October 2010 - Facing the Random
I run to keep fit. I run in search of some decent kind of shape so I can keep up with my little girls.
I run for the rare moments in which I join Hermes and run with wings at my heels and with an ease that convinces me I could go on forever.
I run for the surge of blood as I kick it in on good days and tough it out on bad.
Last week my mate Brian was hit by a car whilst running. He ran for much the same reasons that I do: fitness, family, freedom. He and I were the same age – thirty seven – and we both taught English at the same school. Both had two young kids and a lovely wife. Our rooms were across the hall from each other. We were two big fellahs unwilling to go gently into that middle aged spread.
And now he’s gone. His lot could have been mine.
In that context, my mate Jan burst into breakfast after our weekly club run this morning. He’d flown back into town last night and heard a passing reference to the accident in the car on the way home from the airport. Thus it was with some kind of angry relief that saw me and confirmed with his own Thomasine eyes that it wasn’t me who’d been taken out.
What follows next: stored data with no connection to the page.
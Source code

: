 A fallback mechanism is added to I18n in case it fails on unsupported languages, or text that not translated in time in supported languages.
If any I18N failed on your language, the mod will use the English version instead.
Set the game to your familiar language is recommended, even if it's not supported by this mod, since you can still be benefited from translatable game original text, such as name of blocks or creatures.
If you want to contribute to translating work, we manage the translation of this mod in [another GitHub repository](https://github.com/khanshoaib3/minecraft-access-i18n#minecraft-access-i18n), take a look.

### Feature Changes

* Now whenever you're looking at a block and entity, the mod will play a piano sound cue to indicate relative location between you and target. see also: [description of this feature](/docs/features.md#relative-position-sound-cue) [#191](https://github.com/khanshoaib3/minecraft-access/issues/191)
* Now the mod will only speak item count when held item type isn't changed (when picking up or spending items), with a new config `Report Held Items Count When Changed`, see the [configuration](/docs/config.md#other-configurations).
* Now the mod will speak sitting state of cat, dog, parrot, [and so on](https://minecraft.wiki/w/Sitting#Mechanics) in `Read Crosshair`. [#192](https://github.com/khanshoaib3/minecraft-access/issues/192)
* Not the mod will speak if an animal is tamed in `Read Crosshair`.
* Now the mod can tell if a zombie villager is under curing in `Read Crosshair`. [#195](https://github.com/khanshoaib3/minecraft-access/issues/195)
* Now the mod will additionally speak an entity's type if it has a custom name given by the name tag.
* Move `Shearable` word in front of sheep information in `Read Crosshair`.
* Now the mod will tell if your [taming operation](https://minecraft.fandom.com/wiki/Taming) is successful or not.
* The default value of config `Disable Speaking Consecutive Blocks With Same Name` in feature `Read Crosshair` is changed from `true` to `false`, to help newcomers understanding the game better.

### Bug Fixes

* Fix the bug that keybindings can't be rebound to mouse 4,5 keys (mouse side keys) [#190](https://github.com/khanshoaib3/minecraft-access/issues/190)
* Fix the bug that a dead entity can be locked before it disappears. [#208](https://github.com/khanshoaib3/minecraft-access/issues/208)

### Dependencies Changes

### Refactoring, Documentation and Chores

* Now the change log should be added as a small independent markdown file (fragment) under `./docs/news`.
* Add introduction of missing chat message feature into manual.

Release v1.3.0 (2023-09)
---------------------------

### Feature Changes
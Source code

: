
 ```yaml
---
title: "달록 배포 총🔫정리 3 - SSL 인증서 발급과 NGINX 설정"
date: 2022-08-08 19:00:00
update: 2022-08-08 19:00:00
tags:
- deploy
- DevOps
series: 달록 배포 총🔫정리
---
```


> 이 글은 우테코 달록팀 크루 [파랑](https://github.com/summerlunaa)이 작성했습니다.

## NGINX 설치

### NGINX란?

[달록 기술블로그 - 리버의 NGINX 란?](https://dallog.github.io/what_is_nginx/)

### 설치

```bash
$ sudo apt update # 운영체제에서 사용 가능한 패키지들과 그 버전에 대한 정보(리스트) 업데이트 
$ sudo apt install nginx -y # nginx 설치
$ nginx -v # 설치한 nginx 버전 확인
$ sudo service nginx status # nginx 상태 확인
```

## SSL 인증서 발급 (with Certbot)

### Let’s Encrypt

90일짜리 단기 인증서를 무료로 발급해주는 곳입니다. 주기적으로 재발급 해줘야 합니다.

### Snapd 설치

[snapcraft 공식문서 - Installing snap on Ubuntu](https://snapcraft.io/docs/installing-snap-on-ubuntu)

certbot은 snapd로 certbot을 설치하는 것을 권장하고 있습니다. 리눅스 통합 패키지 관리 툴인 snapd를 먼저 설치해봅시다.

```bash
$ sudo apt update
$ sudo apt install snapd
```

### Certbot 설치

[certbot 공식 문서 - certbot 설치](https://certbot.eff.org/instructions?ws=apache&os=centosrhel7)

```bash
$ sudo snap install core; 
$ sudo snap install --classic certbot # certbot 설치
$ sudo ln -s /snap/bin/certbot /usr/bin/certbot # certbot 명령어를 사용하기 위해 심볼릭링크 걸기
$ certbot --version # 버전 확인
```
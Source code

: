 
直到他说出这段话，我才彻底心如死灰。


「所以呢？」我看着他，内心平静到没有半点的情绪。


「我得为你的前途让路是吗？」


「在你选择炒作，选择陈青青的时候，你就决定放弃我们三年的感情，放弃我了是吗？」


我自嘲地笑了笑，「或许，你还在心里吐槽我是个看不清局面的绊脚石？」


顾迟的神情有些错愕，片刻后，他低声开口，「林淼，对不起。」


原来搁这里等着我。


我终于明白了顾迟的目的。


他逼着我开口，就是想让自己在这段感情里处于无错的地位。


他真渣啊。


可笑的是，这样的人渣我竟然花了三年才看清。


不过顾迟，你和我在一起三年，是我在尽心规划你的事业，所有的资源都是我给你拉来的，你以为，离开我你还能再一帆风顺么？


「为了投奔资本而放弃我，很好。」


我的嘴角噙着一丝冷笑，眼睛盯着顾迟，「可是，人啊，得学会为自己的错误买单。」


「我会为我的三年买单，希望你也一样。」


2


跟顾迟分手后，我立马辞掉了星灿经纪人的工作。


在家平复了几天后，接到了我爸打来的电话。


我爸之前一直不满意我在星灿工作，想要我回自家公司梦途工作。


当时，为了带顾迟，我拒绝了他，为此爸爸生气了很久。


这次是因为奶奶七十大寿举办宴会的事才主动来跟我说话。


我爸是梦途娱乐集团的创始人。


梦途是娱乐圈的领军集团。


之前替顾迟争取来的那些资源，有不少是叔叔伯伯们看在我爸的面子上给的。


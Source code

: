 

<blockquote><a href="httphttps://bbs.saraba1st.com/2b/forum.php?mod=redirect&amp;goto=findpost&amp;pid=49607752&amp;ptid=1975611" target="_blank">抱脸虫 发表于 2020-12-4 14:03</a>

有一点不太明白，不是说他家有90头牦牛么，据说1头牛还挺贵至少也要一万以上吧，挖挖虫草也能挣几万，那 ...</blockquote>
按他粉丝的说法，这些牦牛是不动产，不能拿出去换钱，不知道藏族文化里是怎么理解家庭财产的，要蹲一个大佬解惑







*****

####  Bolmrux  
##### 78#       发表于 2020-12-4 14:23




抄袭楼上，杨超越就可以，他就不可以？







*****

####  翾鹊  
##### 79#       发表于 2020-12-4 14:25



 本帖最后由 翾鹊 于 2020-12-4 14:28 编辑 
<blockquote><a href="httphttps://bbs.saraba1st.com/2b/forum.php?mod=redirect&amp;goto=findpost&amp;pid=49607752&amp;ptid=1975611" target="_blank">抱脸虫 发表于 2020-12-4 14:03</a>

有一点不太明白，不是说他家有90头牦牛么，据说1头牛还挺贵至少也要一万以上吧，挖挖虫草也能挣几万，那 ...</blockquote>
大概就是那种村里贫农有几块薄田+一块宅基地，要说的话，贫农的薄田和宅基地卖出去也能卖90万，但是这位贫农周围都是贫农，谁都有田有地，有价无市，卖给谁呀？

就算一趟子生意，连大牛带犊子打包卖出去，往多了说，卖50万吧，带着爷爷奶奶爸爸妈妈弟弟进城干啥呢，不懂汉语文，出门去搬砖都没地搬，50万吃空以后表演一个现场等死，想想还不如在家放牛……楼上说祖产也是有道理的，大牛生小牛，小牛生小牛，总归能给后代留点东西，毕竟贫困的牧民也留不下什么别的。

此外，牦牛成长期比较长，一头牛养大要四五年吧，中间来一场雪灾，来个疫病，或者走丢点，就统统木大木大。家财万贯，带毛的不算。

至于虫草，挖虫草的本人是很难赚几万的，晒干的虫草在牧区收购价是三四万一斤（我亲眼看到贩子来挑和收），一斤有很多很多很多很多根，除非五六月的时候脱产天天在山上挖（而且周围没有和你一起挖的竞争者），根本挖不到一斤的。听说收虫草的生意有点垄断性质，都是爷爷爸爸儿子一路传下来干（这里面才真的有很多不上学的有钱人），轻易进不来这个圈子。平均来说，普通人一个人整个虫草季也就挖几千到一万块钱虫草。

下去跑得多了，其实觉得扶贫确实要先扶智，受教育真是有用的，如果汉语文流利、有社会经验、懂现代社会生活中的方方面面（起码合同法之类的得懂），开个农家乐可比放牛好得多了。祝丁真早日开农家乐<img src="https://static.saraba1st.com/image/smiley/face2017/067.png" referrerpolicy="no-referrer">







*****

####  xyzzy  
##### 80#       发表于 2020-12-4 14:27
His relief, naturally, was immediately tempered by the awful fact that his gain comes at the expense of others. It is an ugly game.
Several days ago a bunch of us teachers gathered at a local brew pub to mourn for Brian. It would have been an excellent night had it not been for that which drew us together. We celebrated his life on a raft of comfort food swept amidst a sea of beers. We share Brian stories but some of the time – a lot of the time, I suppose – we avoided the topic altogether and talked to distraction.
A few pints into the experience I confided in my friend Carolyn. I’d been scared witless all summer about the Advanced Placement classes I’ve started teaching this year. I hadn’t taught at this level before; hadn’t considered text in a sustained manner at that level for several years.
How rusty was I?
Could I keep ahead of the kids?
Would they catch the scent of fear?
How much smarter are they than me?
(That last one is a legitimate question. I’m no dummy and I’ve no worry handling your run-of-the-mill type-A hard workers. It’s the freaks I am worried about, the goons, those creatures from outer space bellcurving through infinity; IQs shooting three standard deviations to the right of mine. These kids engage in secret rites hid in the halls of fraternities accessed via doors that only geniuses can see.)
Carolyn’s first year teaching at that level was a year before mine, and it turned out that she’d experienced exactly the same anxieties – those same fears of the unknown – and yet she had succeeded.
It gave me an immense sense of relief to hear her confession. Immense. I have taken and treasured that admission of frailty and self-doubt. It gave me some backbone in the wake of our ruinous week.
And it was an atrocious, devastating week. One night I came home exhausted. Laura and I talked. “You’ve the closest English Department in Western New York”, she commented, which got me thinking. The very fact of her true analysis angered me some. Here’s my response:
The Tightest
Reopen the old wounds!
Reignite the fires!
And callously rub
against our ancient aggravations.
Return the tears and groans that bind us, and take back our moment in the sun.
Sacrifice every ounce of this cursed loan of love.
Brother, I’ll take those old intolerances
and weigh my unkind words.
The price is too damn high for being
the tightest Department in New York.
for Brian Dugan (1973 – 2010)
As a school, a faculty and a department we remain in a state of flux. I am in a state of flux. It is seven days and twelve hours and twenty minutes since I got the call and I am only now starting to adjust to the new regime.
The new deal. The revised order. I hate these things, this emasculation, but there you go.
Random is a word that has come up several times this week in response to the utter unpredictability of it all.
Random in that there is nothing you can do against stuff that just happens.
Random in that we are all somewhat powerless despite our efforts to be healthy and there for the ones we love.
In the spirit of the week, then, I am facing the random. Kicking back at it. I actually took my precious four-wheel drive off the road and muddied it all to hell the other day instead of waiting patiently in traffic.
There’s the mud of remembrance all over the thing and I’m not yet interested in washing it off. It’s so dirty I needed to ride in someone else’s car to Brian’s funeral. There’s a big scratch down the right hand side and I should be upset but I’m not. I did it ‘cause I could. Because I needed to. I did it because I am alive and I damn well can.